** Work order **
After locating the line with "so that we can" in the entries below, output it and each following line up to and including the line with "Inheritance diagram for", exactly and without pictures.

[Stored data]
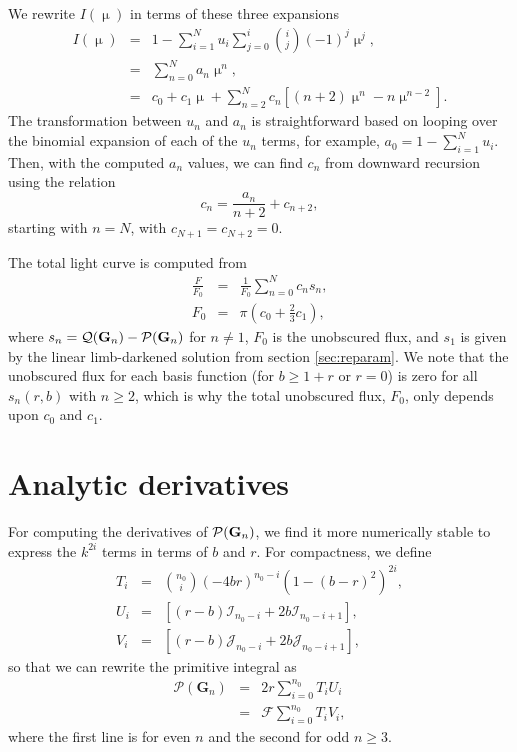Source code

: \documentclass[modern]{aastex61}
\begin{document}
We rewrite $I(\upmu)$ in terms of these three expansions
\begin{eqnarray}
I(\upmu) &=& 1 - \sum_{i=1}^N u_i \sum_{j=0}^i \binom{i}{j} (-1)^j \upmu^j,\\
&=& \sum_{n=0}^N a_n \upmu^n,\\
&=& c_0 + c_1 \upmu + \sum_{n=2}^N c_n \left[(n+2)\upmu^n -n \upmu^{n-2}\right].
\end{eqnarray}
The transformation between $u_n$ and $a_n$ is straightforward based on
looping over the binomial expansion of each of the $u_n$ terms, for
example, $a_0 = 1 - \sum_{i=1}^N u_i$.  Then,
with the computed $a_n$ values, we can find $c_n$ from downward recursion
using the relation
\begin{equation}
c_n = \frac{a_n}{n+2} + c_{n+2},
\end{equation}
starting with $n=N$, with $c_{N+1}=c_{N+2}=0$.

The total light curve is computed from
\begin{eqnarray}
\frac{F}{F_0} &=& \frac{1}{F_0}\sum_{n=0}^N c_n s_n,\\
F_0 &=& \pi(c_0+ \tfrac{2}{3} c_1),
\end{eqnarray}
where $s_n = \mathcal{Q}({\mathbf{G}}_n) - \mathcal{P}({\mathbf{G}}_n)$ for $n \ne 1$,
$F_0$ is the unobscured flux, and $s_1$ is given by the linear limb-darkened solution 
from section \ref{sec:reparam}.
We note that the unobscured flux for each basis function (for $b \ge 1+r$ or $r=0$) is zero for
all $s_n(r,b)$ with $n \ge 2$, which is why the total unobscured flux,
$F_0$, only depends upon $c_0$ and $c_1$.

\section{Analytic derivatives}

For computing the derivatives of $\mathcal{P}({\mathbf{G}}_n)$, we find it more numerically 
stable to express the $k^{2i}$ terms in terms of $b$ and $r$.  For compactness, we define
\begin{eqnarray}
T_i &=&  \binom{n_0}{i}(-4br)^{n_0-i}(1-(b-r)^2)^{2i},\\
U_i &=&  \left[(r-b)\mathcal{I}_{n_0-i} + 2b \mathcal{I}_{n_0-i+1}\right],\\
V_i &=&  \left[(r-b)\mathcal{J}_{n_0-i} + 2b \mathcal{J}_{n_0-i+1}\right],
\end{eqnarray}
so that we can rewrite the primitive integral as
\begin{eqnarray}
\mathcal{P}(\mathbf{G}_n) &=& 2r \sum_{i=0}^{n_0} T_i U_i\\
&=& \mathcal{F} \sum_{i=0}^{n_0} T_i V_i,
\end{eqnarray}
where the first line is for even $n$ and the second for odd $n \ge 3$.
\end{document}
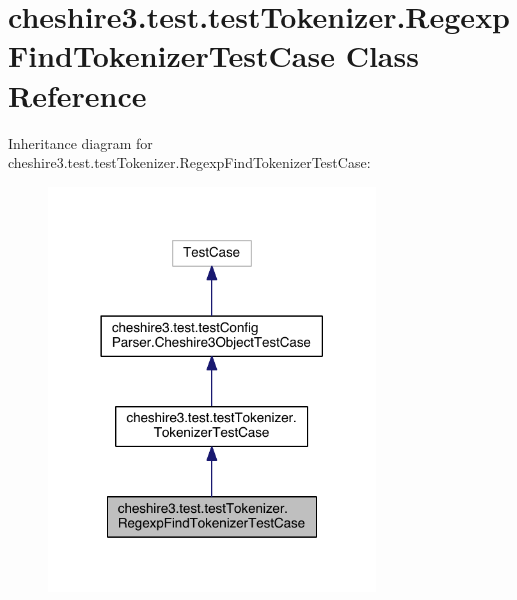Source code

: \hypertarget{classcheshire3_1_1test_1_1test_tokenizer_1_1_regexp_find_tokenizer_test_case}{\section{cheshire3.\-test.\-test\-Tokenizer.\-Regexp\-Find\-Tokenizer\-Test\-Case Class Reference}
\label{classcheshire3_1_1test_1_1test_tokenizer_1_1_regexp_find_tokenizer_test_case}
}


Inheritance diagram for cheshire3.\-test.\-test\-Tokenizer.\-Regexp\-Find\-Tokenizer\-Test\-Case\-:
\nopagebreak
\begin{figure}[H]
\begin{center}
\leavevmode
\includegraphics[width=246pt]{classcheshire3_1_1test_1_1test_tokenizer_1_1_regexp_find_tokenizer_test_case__inherit__graph}
\end{center}
\end{figure}


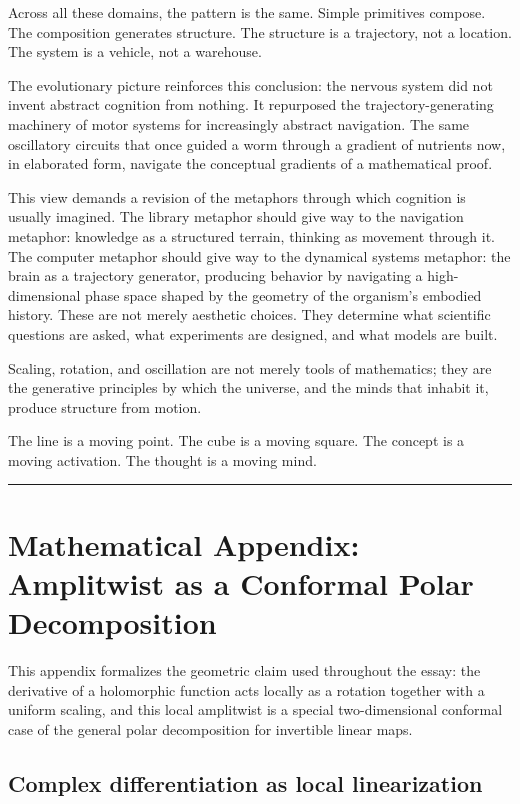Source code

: \documentclass[11pt, a4paper]{article}
\theoremstyle{plain}
\theoremstyle{definition}
\theoremstyle{remark}
\begin{document}
Across all these domains, the pattern is the same. Simple primitives compose. The
composition generates structure. The structure is a trajectory, not a location.
The system is a vehicle, not a warehouse.

The evolutionary picture reinforces this conclusion: the nervous system did not invent
abstract cognition from nothing. It repurposed the trajectory-generating machinery of
motor systems for increasingly abstract navigation. The same oscillatory circuits that
once guided a worm through a gradient of nutrients now, in elaborated form, navigate
the conceptual gradients of a mathematical proof.

This view demands a revision of the metaphors through which cognition is usually
imagined. The library metaphor should give way to the navigation metaphor: knowledge as
a structured terrain, thinking as movement through it. The computer metaphor should give
way to the dynamical systems metaphor: the brain as a trajectory generator, producing
behavior by navigating a high-dimensional phase space shaped by the geometry of the
organism's embodied history. These are not merely aesthetic choices. They determine what
scientific questions are asked, what experiments are designed, and what models are built.

Scaling, rotation, and oscillation are not merely tools of mathematics; they are the
generative principles by which the universe, and the minds that inhabit it, produce
structure from motion.

The line is a moving point. The cube is a moving square. The concept is a moving
activation. The thought is a moving mind.

\bigskip
\noindent\rule{\textwidth}{0.4pt}
\bigskip


\appendix
\section{Mathematical Appendix: Amplitwist as a Conformal Polar Decomposition}

This appendix formalizes the geometric claim used throughout the essay: the derivative
of a holomorphic function acts locally as a rotation together with a uniform scaling,
and this local amplitwist is a special two-dimensional conformal case of the general
polar decomposition for invertible linear maps.

\subsection{Complex differentiation as local linearization}
\end{document}
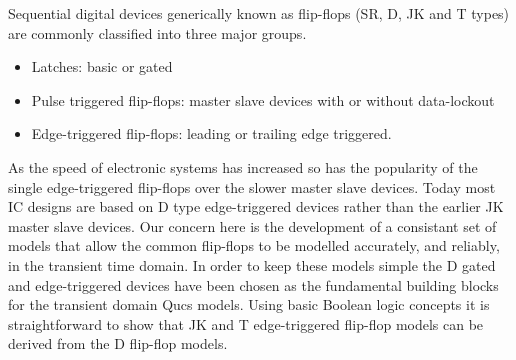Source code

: Sequential digital devices generically known as flip-flops (SR, D, JK
and T types) are commonly classified into three major groups.
\begin{itemize}
\item
Latches: basic or gated 
\item
Pulse triggered flip-flops: master slave devices with or without data-lockout
\item
Edge-triggered flip-flops: leading or trailing edge triggered.
\end{itemize}

As the speed of electronic systems has increased so has the popularity
of the single edge-triggered flip-flops over the slower master slave
devices.  Today most IC designs are based on D type edge-triggered
devices rather than the earlier JK master slave devices. Our concern
here is the development of a consistant set of models that allow the
common flip-flops to be modelled accurately, and reliably, in the
transient time domain. In order to keep these models simple the D
gated and edge-triggered devices have been chosen as the fundamental
building blocks for the transient domain Qucs models. Using basic
Boolean logic concepts it is straightforward to show that JK and T
edge-triggered flip-flop models can be derived from the D flip-flop
models.


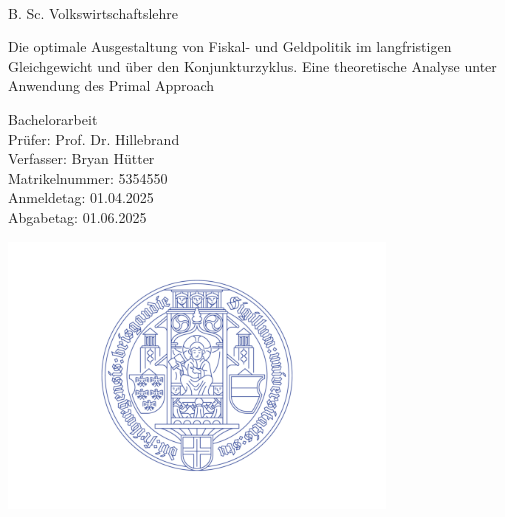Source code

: \begin{center}


\Large {} \\ B. Sc. Volkswirtschaftslehre \normalfont



\vspace{3.5cm}
\LARGE Die optimale Ausgestaltung von Fiskal- und Geldpolitik im langfristigen Gleichgewicht und über den Konjunkturzyklus. Eine theoretische Analyse unter Anwendung des Primal Approach  \normalfont
\vspace{3.5cm}



\large
Bachelorarbeit\\
Prüfer: Prof. Dr. Hillebrand\\
Verfasser: Bryan Hütter\\
Matrikelnummer: 5354550\\
Anmeldetag: 01.04.2025\\
Abgabetag: 01.06.2025\\
\normalfont



\vspace*{\fill}
\includegraphics[width=0.75\textwidth]{Siegel_Uni_Freiburg}
\end{center}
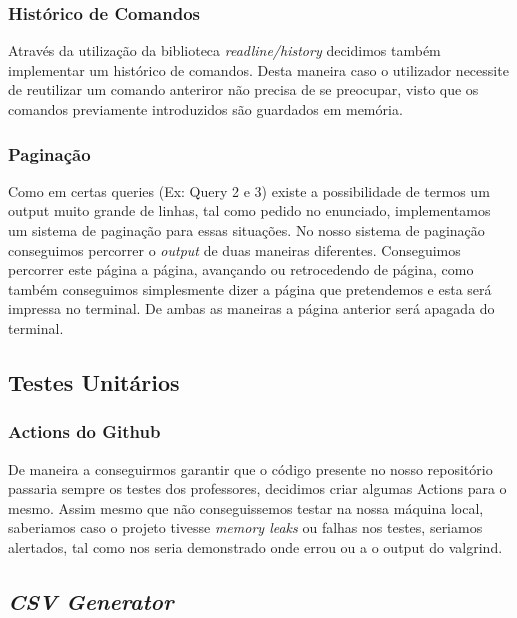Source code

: \documentclass{article}
\begin{document}
        \subsubsection{Histórico de Comandos}
            Através da utilização da biblioteca \emph{readline/history} decidimos também implementar um 
            histórico de comandos. Desta maneira caso o utilizador necessite de reutilizar um comando 
            anteriror não precisa de se preocupar, visto que os comandos previamente introduzidos são 
            guardados em memória.
        \subsubsection{Paginação}
            Como em certas queries (Ex: Query 2 e 3) existe a possibilidade de termos um output muito 
            grande de linhas, tal como pedido no enunciado, implementamos um sistema de paginação para
            essas situações. No nosso sistema de paginação conseguimos percorrer o \emph{output} de duas 
            maneiras diferentes. Conseguimos percorrer este página a página, avançando ou retrocedendo de
            página, como também conseguimos simplesmente dizer a página que pretendemos e esta será impressa 
            no terminal. De ambas as maneiras a página anterior será apagada do terminal.
    \subsection{Testes Unitários}
        \subsubsection{Actions do Github}
        De maneira a conseguirmos garantir que o código presente no nosso repositório passaria sempre os
        testes dos professores, decidimos criar algumas Actions para o mesmo. Assim mesmo que não
        conseguissemos testar na nossa máquina local, saberiamos caso o projeto tivesse \emph{memory
        leaks} ou falhas nos testes, seriamos alertados, tal como nos seria demonstrado onde errou ou a o
        output do valgrind.
    \subsection{\emph{CSV Generator}}
\end{document}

** Answer for this exercise **
so that we can rewrite the primitive integral as
\begin{eqnarray}
\mathcal{P}(\mathbf{G}_n) &=& 2r \sum_{i=0}^{n_0} T_i U_i\\
&=& \mathcal{F} \sum_{i=0}^{n_0} T_i V_i,
\end{eqnarray}
where the first line is for even $n$ and the second for odd $n \ge 3$.
\end{document}
Source code

: \hypertarget{classcheshire3_1_1test_1_1test_tokenizer_1_1_regexp_find_tokenizer_test_case}{\section{cheshire3.\-test.\-test\-Tokenizer.\-Regexp\-Find\-Tokenizer\-Test\-Case Class Reference}
\label{classcheshire3_1_1test_1_1test_tokenizer_1_1_regexp_find_tokenizer_test_case}
}


Inheritance diagram for cheshire3.\-test.\-test\-Tokenizer.\-Regexp\-Find\-Tokenizer\-Test\-Case\-:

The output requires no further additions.